Feed Icon RSS 1.0 XML Feed available

The Flexible Series as a Core Concept of Rebol

Date: 5-Sep-2008/22:44

Tags:

Characters: (none)

This is the first of several articles I'm going to write about the Rebol programming language. To learn more about it, you can visit rebol.com. But my hope is to demystify some of its strengths and weaknesses in a way that their website currently does not, so if you read what I write first then it might help. :)
UPDATE 12-Dec-2012 Rebol version 3 is now open source under the Apache 2.0 license, so all those disclaimers I used to have in my Rebol articles about not getting attached to a proprietary language are no longer applicable! Use it without hesitation!!!
Rebol is built on the foundational concept of a flexible series, and that's what I'm going to focus on here. It's one of the many things that give the language a kind of elegant uniformity. In my article about Computer Languages as Artistic Medium, someone likened it to modeling clay (mold is even a keyword in the language).
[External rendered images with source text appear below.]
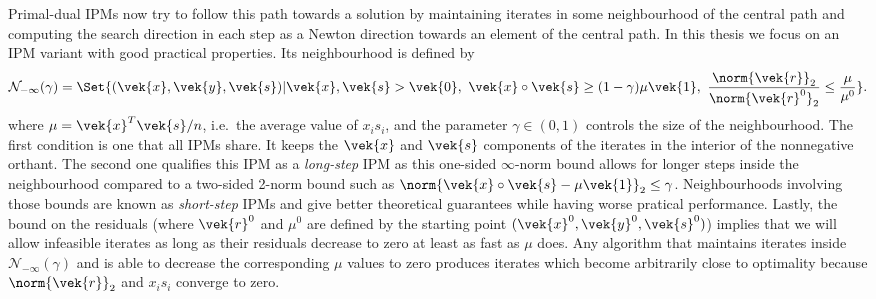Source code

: Primal-dual IPMs now try to follow this path towards a solution by maintaining iterates in some neighbourhood of the central path and computing the search direction in each step as a Newton direction towards an element of the central path.
In this thesis we focus on an IPM variant with good practical properties.
Its neighbourhood is defined by
\begin{equation}
  \mathcal{N}_{-\infty}(\gamma) = \Set{ (\vek{x}, \vek{y}, \vek{s}) | \vek{x}, \vek{s} > \vek{0}, \ \vek{x} \circ \vek{s} \geq (1 - \gamma) \mu \vek{1}, \ \frac{\norm{\vek{r}}_2}{\norm{\vek{r}^0}_2} \leq \frac{\mu}{\mu^0} }. \label{eqn:neighbourhood}
\end{equation}
where \(\mu = \vek{x}^T \vek{s}/n\), i.e.\ the average value of \(x_i s_i\), and the parameter \(\gamma \in (0, 1)\) controls the size of the neighbourhood.
The first condition is one that all IPMs share.
It keeps the \(\vek{x}\) and \(\vek{s}\) components of the iterates in the interior of the nonnegative orthant.
The second one qualifies this IPM as a \emph{long-step} IPM as this one-sided \(\infty\)-norm bound allows for longer steps inside the neighbourhood compared to a two-sided 2-norm bound such as \(\norm{\vek{x} \circ \vek{s} - \mu \vek{1}}_2 \leq \gamma\).
Neighbourhoods involving those bounds are known as \emph{short-step} IPMs and give better theoretical guarantees while having worse pratical performance.
Lastly, the bound on the residuals (where \(\vek{r}^0\) and \(\mu^0\) are defined by the starting point \((\vek{x}^0, \vek{y}^0, \vek{s}^0)\)) implies that we will allow infeasible iterates as long as their residuals decrease to zero at least as fast as \(\mu\) does.
Any algorithm that maintains iterates inside \(\mathcal{N}_{-\infty}(\gamma)\) and is able to decrease the corresponding \(\mu\) values to zero produces iterates which become arbitrarily close to optimality because \(\norm{\vek{r}}_2\) and \(x_i s_i\) converge to zero.

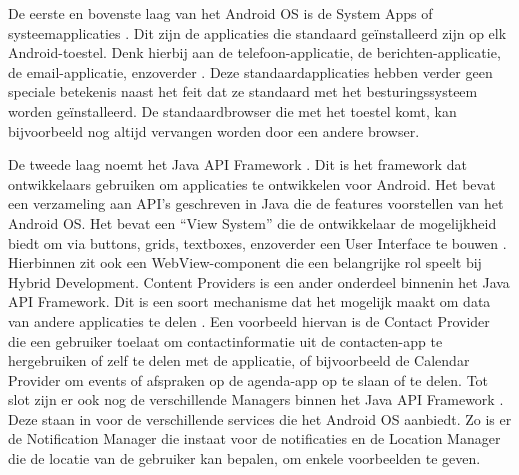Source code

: De eerste en bovenste laag van het Android OS is de System Apps of systeemapplicaties \autocite{Bron7, Bron13}. Dit zijn de applicaties die standaard geïnstalleerd zijn op elk Android-toestel. Denk hierbij aan de telefoon-applicatie, de berichten-applicatie, de email-applicatie, enzoverder \autocite{Bron7}. Deze standaardapplicaties hebben verder geen speciale betekenis naast het feit dat ze standaard met het besturingssysteem worden geïnstalleerd. De standaardbrowser die met het toestel komt, kan bijvoorbeeld nog altijd vervangen worden door een andere browser.

De tweede laag noemt het Java API Framework \autocite{Bron7}. Dit is het framework dat ontwikkelaars gebruiken om applicaties te ontwikkelen voor Android. Het bevat een verzameling aan API's geschreven in Java die de features voorstellen van het Android OS. Het bevat een ``View System'' die de ontwikkelaar de mogelijkheid biedt om via buttons, grids, textboxes, enzoverder een User Interface te bouwen \autocite{Bron7, Bron13}. Hierbinnen zit ook een WebView-component die een belangrijke rol speelt bij Hybrid Development. Content Providers is een ander onderdeel binnenin het Java API Framework. Dit is een soort mechanisme dat het mogelijk maakt om data van andere applicaties te delen \autocite{Bron7}. Een voorbeeld hiervan is de Contact Provider die een gebruiker toelaat om contactinformatie uit de contacten-app te hergebruiken of zelf te delen met de applicatie, of bijvoorbeeld de Calendar Provider om events of afspraken op de agenda-app op te slaan of te delen. Tot slot zijn er ook nog de verschillende Managers binnen het Java API Framework \autocite{Bron7}. Deze staan in voor de verschillende services die het Android OS aanbiedt. Zo is er de Notification Manager die instaat voor de notificaties en de Location Manager die de locatie van de gebruiker kan bepalen, om enkele voorbeelden te geven.

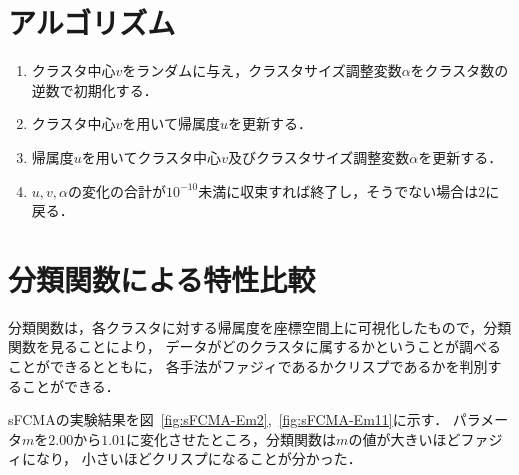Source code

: \documentclass[a4j,12pt,dvipdfmx,oneside]{jsbook}
\theoremstyle{definition}
\begin{document}
 \section{アルゴリズム}\label{sec:artificial_data_algorythm}
  \begin{enumerate}
   \item クラスタ中心$v$をランダムに与え，クラスタサイズ調整変数$\alpha$をクラスタ数の逆数で初期化する．
   \item クラスタ中心$v$を用いて帰属度$u$を更新する．
   \item 帰属度$u$を用いてクラスタ中心$v$及びクラスタサイズ調整変数$\alpha$を更新する．
   \item $u, v, \alpha$の変化の合計が$10^{-10}$未満に収束すれば終了し，そうでない場合は$2$に戻る．
  \end{enumerate}

  \section{分類関数による特性比較}\label{sec:classification_function}

  分類関数は，各クラスタに対する帰属度を座標空間上に可視化したもので，分類関数を見ることにより，
  データがどのクラスタに属するかということが調べることができるとともに，
  各手法がファジィであるかクリスプであるかを判別することができる．
  
  sFCMAの実験結果を図~\ref{fig:sFCMA-Em2},~\ref{fig:sFCMA-Em11}に示す．
  パラメータ$m$を$2.00$から$1.01$に変化させたところ，分類関数は$m$の値が大きいほどファジィになり，
  小さいほどクリスプになることが分かった．
\end{document}
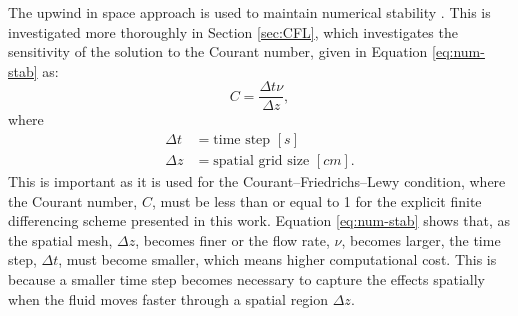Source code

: \documentclass{style/nseJournal}
\begin{document}
The upwind in space approach is used to maintain numerical stability \cite{advecbook}.
This is investigated more thoroughly in Section \ref{sec:CFL}, which investigates the sensitivity of the solution to the Courant number, given in Equation \eqref{eq:num-stab} as:
\begin{equation}
    C = \frac{\Delta t \nu}{\Delta z},
\label{eq:num-stab}
\end{equation}
where
\begin{align}
    \Delta t &= \text{time step $[s]$} \nonumber \\
    \Delta z &= \text{spatial grid size $[cm]$}. 
\end{align}
This is important as it is used for the Courant–Friedrichs–Lewy condition, where the Courant number, $C$, must be less than or equal to 1 for the explicit finite differencing scheme presented in this work.
Equation \eqref{eq:num-stab} shows that, as the spatial mesh, $\Delta z$, becomes finer or the flow rate, $\nu$, becomes larger, the time step, $\Delta t$, must become smaller, which means higher computational cost.
This is because a smaller time step becomes necessary to capture the effects spatially when the fluid moves faster through a spatial region $\Delta z$.

\end{document}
I thought that might even make a good marketing visual and made a prototype, so keep the words "flexible", "artistic", "uniform", "workable" and "fun" in mind.
My rendition of the Rebol logo in clay

How Rebol is like other Interpreted Languages

At first blush, Rebol's series might remind you of other languages. For instance, Lisp has Sequences that are used to represent not only data, but also the program code itself. A simple Lisp program to print "Hello World" could look like this:
(print "Hello world")
Lisp programmers understand that although that looks like source code, the interpreter also thinks of it as a "list" with two items. The first item is a token for the print command, and the second item is a string.
Depending on what suits our purposes, we can treat this information as data or code. If we use a certain evaluator, we will get the desired effect of printing out the string. Or we could write some other code that would process the list in some way. Let's look at this principle in action with Rebol.
Note In the samples below, I'm showing code being evaluated in the Rebol interpreter. When you see two greater than signs, that's just the command line prompt for the interpreter >> When you run something, it will print any output... and after that, if the expression evaluated to a value, it will show the value next to two equals signs ==.
>> first [ print "Hello world" ]

== print
The expression evaluated to print because the print command is the first element in the list. Notice that Rebol uses brackets the way Lisp uses parentheses. If you use the more generalized method of picking an element by its index position, you can get the second item in the series, which is a string in this case:
>> pick [ print "Hello world" ] 2
== "Hello world"
Now let's do some "meta-programming"... a bit of code which manipulates our HelloWorld program a little bit before running it. You could use the replace command, and get a representation of a program that would print a different message:
>> replace [print "Hello world"] "Hello world" "Goodbye world"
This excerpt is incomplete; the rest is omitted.